-- Problem to solve --
In the material below, find the line with "c0de4fe83452046c0529b74f6081a39f82907746,CN=fferemote.ath.cx" and the line with "CN=hm01-server, CN=companyweb, CN=filmhotel.ath.cx", then output those two lines and every line between them, exactly.

╔══

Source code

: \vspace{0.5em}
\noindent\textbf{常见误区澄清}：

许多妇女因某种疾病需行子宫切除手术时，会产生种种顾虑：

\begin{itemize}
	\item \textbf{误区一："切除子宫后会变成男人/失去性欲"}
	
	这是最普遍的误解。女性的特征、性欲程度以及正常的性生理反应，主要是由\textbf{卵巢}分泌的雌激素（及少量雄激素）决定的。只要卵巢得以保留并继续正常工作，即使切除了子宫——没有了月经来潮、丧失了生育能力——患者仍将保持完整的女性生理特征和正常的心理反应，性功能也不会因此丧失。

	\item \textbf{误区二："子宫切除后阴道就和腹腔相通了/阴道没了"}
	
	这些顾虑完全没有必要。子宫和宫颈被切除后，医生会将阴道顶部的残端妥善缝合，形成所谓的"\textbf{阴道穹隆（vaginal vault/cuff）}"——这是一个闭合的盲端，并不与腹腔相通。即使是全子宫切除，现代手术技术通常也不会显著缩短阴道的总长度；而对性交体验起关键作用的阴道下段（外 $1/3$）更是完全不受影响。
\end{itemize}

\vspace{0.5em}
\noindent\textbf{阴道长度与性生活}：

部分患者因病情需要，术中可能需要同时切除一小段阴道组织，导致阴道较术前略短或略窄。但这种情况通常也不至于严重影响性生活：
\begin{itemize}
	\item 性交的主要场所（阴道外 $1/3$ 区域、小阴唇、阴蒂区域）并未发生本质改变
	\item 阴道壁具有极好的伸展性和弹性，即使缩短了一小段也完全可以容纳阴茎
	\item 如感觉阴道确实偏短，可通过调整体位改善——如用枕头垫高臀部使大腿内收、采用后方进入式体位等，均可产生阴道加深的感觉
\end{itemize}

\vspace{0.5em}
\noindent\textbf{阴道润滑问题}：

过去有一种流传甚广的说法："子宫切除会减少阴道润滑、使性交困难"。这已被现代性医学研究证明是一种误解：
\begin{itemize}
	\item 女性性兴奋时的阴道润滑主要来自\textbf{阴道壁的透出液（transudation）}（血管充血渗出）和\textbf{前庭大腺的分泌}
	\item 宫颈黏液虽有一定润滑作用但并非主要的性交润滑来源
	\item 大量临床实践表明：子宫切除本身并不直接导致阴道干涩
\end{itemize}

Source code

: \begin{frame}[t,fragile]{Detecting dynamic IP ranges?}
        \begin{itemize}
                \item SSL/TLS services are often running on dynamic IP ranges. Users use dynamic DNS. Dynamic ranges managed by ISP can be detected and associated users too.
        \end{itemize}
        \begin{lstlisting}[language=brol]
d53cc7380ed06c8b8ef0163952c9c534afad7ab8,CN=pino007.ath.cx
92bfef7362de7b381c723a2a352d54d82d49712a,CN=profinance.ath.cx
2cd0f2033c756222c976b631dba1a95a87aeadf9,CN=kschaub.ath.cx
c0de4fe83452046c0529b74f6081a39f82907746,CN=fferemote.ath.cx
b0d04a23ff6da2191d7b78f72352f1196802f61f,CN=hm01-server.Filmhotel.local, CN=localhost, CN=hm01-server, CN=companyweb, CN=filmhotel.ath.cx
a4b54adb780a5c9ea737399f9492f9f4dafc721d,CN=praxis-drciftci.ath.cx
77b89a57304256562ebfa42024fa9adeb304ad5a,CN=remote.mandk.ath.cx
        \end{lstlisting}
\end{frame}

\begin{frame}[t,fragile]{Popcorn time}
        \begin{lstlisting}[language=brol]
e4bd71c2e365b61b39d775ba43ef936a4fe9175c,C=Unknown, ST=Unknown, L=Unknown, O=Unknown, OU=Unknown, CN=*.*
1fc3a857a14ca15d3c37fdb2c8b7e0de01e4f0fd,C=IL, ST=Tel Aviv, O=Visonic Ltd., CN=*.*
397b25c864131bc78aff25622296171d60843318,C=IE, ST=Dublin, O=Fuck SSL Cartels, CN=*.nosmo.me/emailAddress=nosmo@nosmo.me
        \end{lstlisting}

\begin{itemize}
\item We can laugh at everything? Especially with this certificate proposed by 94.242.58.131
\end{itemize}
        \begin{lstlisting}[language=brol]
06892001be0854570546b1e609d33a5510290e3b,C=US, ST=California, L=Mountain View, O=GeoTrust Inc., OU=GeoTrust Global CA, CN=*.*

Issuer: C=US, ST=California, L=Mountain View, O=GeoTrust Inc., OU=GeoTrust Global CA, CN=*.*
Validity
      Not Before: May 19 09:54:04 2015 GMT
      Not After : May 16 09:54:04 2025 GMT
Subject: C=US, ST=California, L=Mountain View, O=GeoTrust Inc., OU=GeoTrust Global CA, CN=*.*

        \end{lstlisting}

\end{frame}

╚══

-- Task result --
c0de4fe83452046c0529b74f6081a39f82907746,CN=fferemote.ath.cx
b0d04a23ff6da2191d7b78f72352f1196802f61f,CN=hm01-server.Filmhotel.local, CN=localhost, CN=hm01-server, CN=companyweb, CN=filmhotel.ath.cx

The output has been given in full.